« Je pense à ceux qui doivent en eux retrouver quelque chose après le désenchantement. »
Honoré de Balzac
Inspiré de l’expérience de Balzac dans l’imprimerie, Illusions perdues raconte l’histoire de Lucien Chardon/de Rubempré (Benjamin Voisin), un jeune poète français inconnu, qui, nourri de grands espoirs, veut forger son destin. Il quitte l’imprimerie familiale de sa province natale pour tenter sa chance à Paris au bras de Louise (Cécile de France), sa maîtresse. Le jeune homme va découvrir les coulisses d’un monde voué à la loi du profit et des faux-semblants, et survivre à la comédie humaine et à ses illusions perdues.
Illusions perdues est tout d’abord un roman d’Honoré de Balzac qui a été publié de 1837 à 1843. Il se compose de trois volumes: Les deux poètes, Un grand homme de province à Paris et Les souffrances de l’inventeur. Il a été catégorisé comme l’un des romans les plus longs de la comédie humaine. Alors que Balzac voit son œuvre comme « une histoire pleine de vérité », les critiques littéraires de l’époque ont considéré l’ouvrage comme un « roman insipide, sans action et sans intérêt ».
Un peu moins de deux siècles plus tard et bien au-delà de cette satire journalistique, Xavier Giannoli nous dresse, pour son huitième long-métrage, un portrait saisissant de la société française du XIXe siècle qui reste cruellement semblable à celle que nous connaissons actuellement. Une véritable société au bord du gouffre.
Illusion perdues, c’est avant tout le récit d’un ambitieux et de ses ambitions. Nous y retrouvons Lucien Chardon/de Rubempré, ce personnage qui verra ses rêves de littérature et de poésie se dissoudre face à une presse corrompue par laquelle le poids des mots pèse toujours moins lourd que le sens des affaires. Il sera confronté à un monde dans lequel tout se monnaie et se vend au prix de la gloire comme de l’insuccès. Si Giannoli s’appuie régulièrement sur des références plus ou moins subtiles de notre société contemporaine, c’est aussi pour démontrer que les choses n’ont pas particulièrement changé au fil du temps. On y retrouve la même avidité, le même cynisme. Un monde fait de soif de polémiques, d’alliances politiques et économiques et de personnes corrompues. Les canards déchaînés d’autrefois sont en quelque sorte devenus les « fake news » d’aujourd’hui. Comme Honoré de Balzac, Giannoli souligne la perspective de Lucien qui contemple sans cesse les deux faces de la réalité contemporaine, comme s’il était tiraillé entre deux mondes. L’un mort, mais fatalement inéluctable, l’autre vivant, mais trop artificiel et repoussant. Cela nous démontre combien le roman de Balzac était incontestablement dénonciateur pour son époque.

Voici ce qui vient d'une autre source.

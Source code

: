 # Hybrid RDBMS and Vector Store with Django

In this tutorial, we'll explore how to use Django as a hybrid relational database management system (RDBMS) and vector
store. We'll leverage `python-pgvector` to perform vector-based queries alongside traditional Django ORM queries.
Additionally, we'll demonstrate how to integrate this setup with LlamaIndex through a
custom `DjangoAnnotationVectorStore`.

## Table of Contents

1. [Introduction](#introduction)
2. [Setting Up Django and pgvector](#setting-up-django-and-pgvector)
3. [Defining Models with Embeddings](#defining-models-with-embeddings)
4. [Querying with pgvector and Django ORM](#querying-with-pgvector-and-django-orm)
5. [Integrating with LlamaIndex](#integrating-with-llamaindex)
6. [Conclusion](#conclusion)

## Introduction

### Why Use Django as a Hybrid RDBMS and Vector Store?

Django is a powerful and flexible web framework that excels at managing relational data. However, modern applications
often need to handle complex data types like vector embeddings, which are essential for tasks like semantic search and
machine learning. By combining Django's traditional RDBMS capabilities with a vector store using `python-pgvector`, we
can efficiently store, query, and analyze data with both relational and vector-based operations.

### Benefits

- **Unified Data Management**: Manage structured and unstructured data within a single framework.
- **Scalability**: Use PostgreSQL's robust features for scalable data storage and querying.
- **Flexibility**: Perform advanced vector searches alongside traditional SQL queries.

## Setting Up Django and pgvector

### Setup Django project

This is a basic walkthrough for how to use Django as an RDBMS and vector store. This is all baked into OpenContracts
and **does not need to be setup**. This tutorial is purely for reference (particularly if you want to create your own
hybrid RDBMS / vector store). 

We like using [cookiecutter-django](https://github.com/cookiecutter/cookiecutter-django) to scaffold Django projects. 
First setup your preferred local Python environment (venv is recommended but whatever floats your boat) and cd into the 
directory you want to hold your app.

L’œuvre de Giannoli bénéficie d’une réalisation brillante qui repose sur un scénario bien adapté et une reconstitution convaincante du Paris de l’époque. L’atmosphère du film est pensée avec beaucoup de soin. Des costumes au maquillage en passant par la bande son originale, tout est parfaitement en symbiose et rend le film captivant jusqu’à la fin. La caméra de Christophe Beaucarne s’efface pour laisser place à une pléiade d’acteurs plus étincelants les uns que les autres (Cécile de France, Gérard Depardieu, Vincent Lacoste, Salomé Dewaels) et qui ne manqueront pas de nous plonger dans un abîme d’injustice, de mensonges et de trahisons. Benjamin Voisin, ce jeune acteur à la présence authentique remarqué récemment dans Un Vrai Bonhomme de Benjamin Parent (2020) puis dans Été 85 de François Ozon (2020), correspond parfaitement au personnage de Balzac. Nous redécouvrons aussi Xavier Dolan, incarnant le rôle de Nathan, un auteur talentueux et respecté malgré les manigances. Sa voix suave et sophistiquée narre l’histoire en introduisant une dimension descriptive supplémentaire et une certaine distance critique dans le déroulement du film.

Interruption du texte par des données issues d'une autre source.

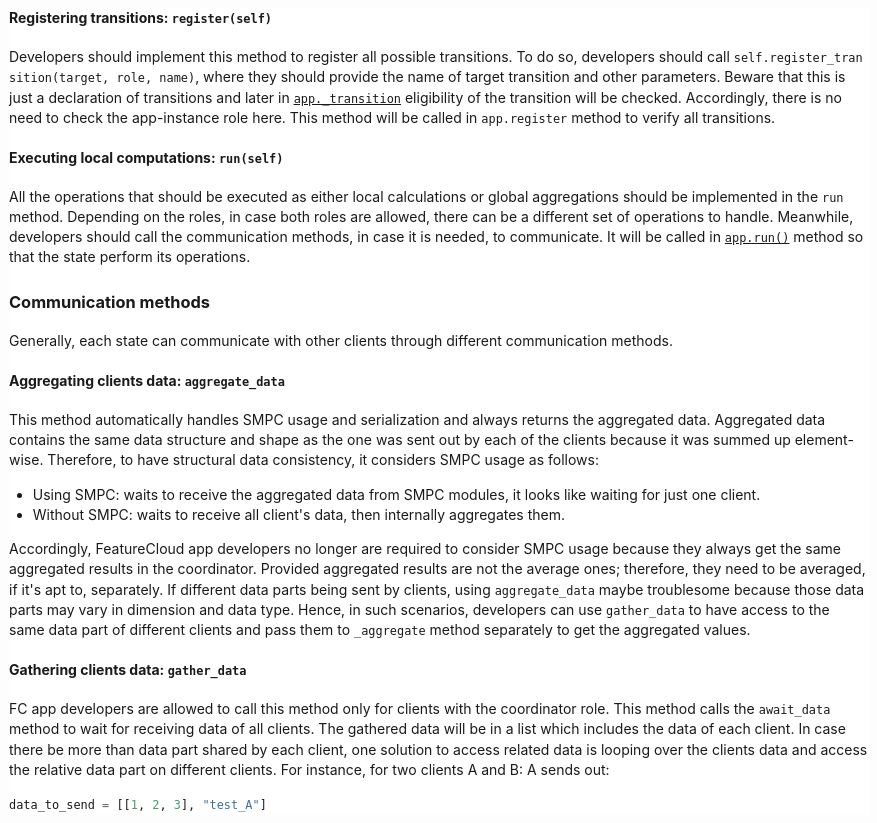 #### Registering transitions: `register(self)`
Developers should implement this method to register all possible transitions. To do so, developers should call
`self.register_transition(target, role, name)`, where they should provide the name of target transition and other parameters.
Beware that this is just a declaration of transitions and later in [`app._transition`](#transition-to-another-state-transitionself-name)
eligibility of the transition will be checked. Accordingly, there is no need to check the app-instance role here.
This method will be called in `app.register` method to verify all transitions.

#### Executing local computations: `run(self)`
All the operations that should be executed as either local calculations or global aggregations should be implemented in the `run` method.
Depending on the roles, in case both roles are allowed, there can be a different set of operations to handle.
Meanwhile, developers should call the communication methods, in case it is needed, to communicate. 
It will be called in [`app.run()`](#executing-states-computation-run) method so that the state perform its operations.




### Communication methods
Generally, each state can communicate with other clients through different communication methods.

#### Aggregating clients data: `aggregate_data` 
This method automatically handles SMPC usage and serialization and always returns the aggregated data. Aggregated data 
contains the same data structure and shape as the one was sent out by each of the clients because it was summed up element-wise. Therefore,
to have structural data consistency, it considers SMPC usage as follows:
- Using SMPC: waits to receive the aggregated data from SMPC modules, it looks like waiting for just one client.
- Without SMPC: waits to receive all client's data, then internally aggregates them.

Accordingly, FeatureCloud app developers no longer are required to consider SMPC usage because they always get the same
aggregated results in the coordinator. Provided aggregated results are not the average ones; therefore, they need to be averaged, if it's apt to, separately.
If different data parts being sent by clients, using `aggregate_data` maybe troublesome because those data parts may vary in dimension and 
data type. Hence, in such scenarios, developers can use `gather_data` to have access to the same data part of different clients 
and pass them to `_aggregate` method separately to get the aggregated values.

#### Gathering clients data: `gather_data`
FC app developers are allowed to call this method only for clients with the coordinator role.
This method calls the `await_data` method to wait for receiving data of all clients. 
The gathered data will be in a list which includes the data of each client. In case there be more than data part shared by
each client, one solution to access related data is looping over the clients data and access the relative data part on different clients.
For instance, for two clients A and B:
A sends out:
```python
data_to_send = [[1, 2, 3], "test_A"]
```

Loin d’un certain cliché des films à costumes, et en aucun cas « curieux de nullité », Illusions perdues avec son budget approximatif de 19 millions d’euros, est une éclatante peinture cinématographique dont la grande qualité principale est de ne pas tomber dans les stéréotypes des adaptations de grands classiques littéraires. Ce film possède une certaine audace de mise en scène avec un grand sens du détail tout en étant soutenu par la beauté de ses images. Un film qui s’avère une excellente découverte 2022 et qui mérite votre attention.
Xavier Dolan sera finaliste le 25 février dans la catégorie du meilleur acteur dans un second rôle à la 47e cérémonie des Césars.